The concept of alienation plays a significant role in Marx's early political writing, especially in the Economic and Philosophical Manuscripts of 1848, but it is rarely mentioned in his later works. This implies that while Marx found alienation useful in investigating certain basic aspects of the development of capitalist society, it is less useful in putting forward the predictions of the collapse of capitalism. The aim of this essay is to explain alienation, and show how it fits into the pattern of Marx's thought. It will be concluded that alienation is a useful tool in explaining the affect of capitalism on human existence. In Marx's thought, however, the usefulness of alienation it is limited to explanation. It does not help in either predicting the downfall of capitalism, or the creation of communism.
Marx takes his idea of alienation from Feuerbach, who shows the alienation of man from God. Briefly, Feuerbach's argument is that God is created by man as the 'projection of man's species-essence, the totality of his powers and attributes raised to the level of infinity' (1). Religion alienates man by reversing the relationship between the subject and predicate - the Deity is supreme over man, even though it is created by man. Leszek Kolakowski suggests that the clearest material example of religious alienation is blood sacrifice. In general, therefore, alienation of man is the process that separates man from part of himself. In Feuerbach, the separation is between man and the god created in man's image. In Marx, as shall be seen, alienation is the separation between man and his life-activity, his product, society and the species. Each of these four relations can be seen as one aspect of man being separated from himself.
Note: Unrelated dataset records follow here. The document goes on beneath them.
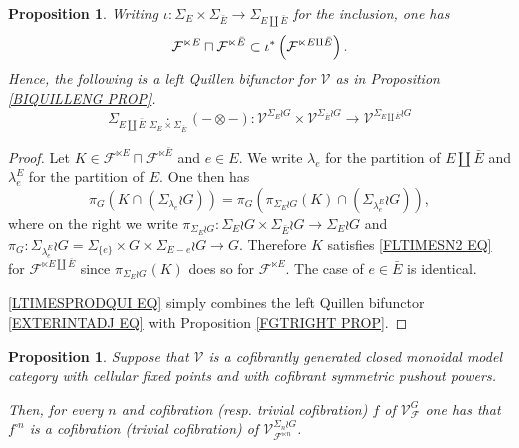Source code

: \documentclass[a4paper,10pt
,draft
]{article}%
\numberwithin{equation}{section}
\numberwithin{figure}{section}
\newtheorem{proposition}[equation]{Proposition}%
\theoremstyle{definition} %
\newcommand{\1}{\ensuremath{\mathbbm 1}}%
\begin{document}
\begin{proposition}\label{LTIMESPRODINC PROP}
	Writing 
	$\iota \colon \Sigma_E \times \Sigma_{\bar{E}} \to
	\Sigma_{E \amalg \bar{E}}$ for the inclusion, one has 
\[
	\mathcal{F}^{\ltimes E}
		\sqcap
	\mathcal{F}^{\ltimes \bar{E}}
		\subset
	\iota^{\**}\left(\mathcal{F}^{\ltimes E \amalg \bar{E}}\right).
\]
	Hence, the following is a left Quillen bifunctor for $\mathcal V$ as in Proposition \ref{BIQUILLENG PROP}.
\begin{equation}\label{LTIMESPRODQUI EQ}
	\Sigma_{E \amalg \bar{E}} 
	\underset{\Sigma_E \times \Sigma_{\bar{E}}}{\cdot}
	(\minus \otimes \minus)
		\colon
	\mathcal{V}^{\Sigma_E \wr G}
		\times
	\mathcal{V}^{\Sigma_{\bar{E}} \wr G}
		\to
	\mathcal{V}^{\Sigma_{E \amalg \bar{E}} \wr G}
\end{equation}
\end{proposition}


\begin{proof}
	Let 
	$K \in 
	\mathcal{F}^{\ltimes E}
		\sqcap
	\mathcal{F}^{\ltimes \bar{E}}	
	$
	and $e \in E$. 
	We write $\lambda_e$ for the partition of $E \amalg \bar{E}$
	and $\lambda_e^E$ for the partition of $E$.
	One then has
\[
\pi_G
\left(
	K \cap \left( \Sigma_{\lambda_e} \wr G \right) \right)
	=
\pi_G
\left(
	\pi_{\Sigma_E \wr G}(K)
	\cap \left( \Sigma_{\lambda_e^E} \wr G \right)
\right),
\]
where on the right we write
$\pi_{\Sigma_E \wr G} \colon
\Sigma_E \wr G \times \Sigma_{\bar{E}} \wr G
\to 
\Sigma_E \wr G$
and 
$\pi_G \colon \Sigma_{\lambda^E_e} \wr G
=\Sigma_{\{e\}} \times G \times \Sigma_{E-e} \wr G
\to G$. Therefore $K$ 
satisfies \eqref{FLTIMESN2 EQ} for 
$\mathcal{F}^{\ltimes E \amalg \bar{E}}$
since 
$\pi_{\Sigma_E \wr G}(K)$ does so for 
$\mathcal{F}^{\ltimes E}$.
The case of $e \in \bar{E}$ is identical.

\eqref{LTIMESPRODQUI EQ} simply combines 
the left Quillen bifunctor
\eqref{EXTERINTADJ EQ} with 
Proposition \ref{FGTRIGHT PROP}.
\end{proof}


\begin{proposition}\label{POWERF PROP}
	Suppose that $\mathcal{V}$ is a cofibrantly generated closed monoidal model category with cellular fixed points and with cofibrant symmetric pushout powers.
	
	Then, for every $n$ and cofibration (resp. trivial cofibration) $f$ of $\mathcal{V}^{G}_{\mathcal{F}}$
	one has that $f^{\square n}$ is a cofibration (trivial cofibration) of $\mathcal{V}^{\Sigma_n \wr G}_{\mathcal{F}^{\ltimes n}}$.
\end{proposition}
\end{document}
A man's life-activity is his work. In a capitalist society, the worker is alienated from his labour - 'he plays no part in deciding what to do or how to do it' (2). The division of labour ensures that each worker only does one job, and the labour market decides which job any particular worker will do. During labour, the worker uses capital not under his own control. The capital available determines the nature of the work. On top of all this, the worker has no choice but to work, as wages are needed to provide the worker's means to life. Work is seen to be 'not voluntary, but forced' (3). This shows that in a capitalist society, the worker is separated from the decisions of whether or not to work, what the work will be, and what form the work will take. This alienation of labour is the separation of man from his life-activity.
Not only is the worker alienated from his labour, but he is also separated from the result of his labour - the product. This is the most obvious manifestation of the alienation of the worker; he has no power over what he produces. The wage contract ensures that the products of labour are surrendered to the capitalist, who then sells them on the market, and pays the worker a wage. Marx...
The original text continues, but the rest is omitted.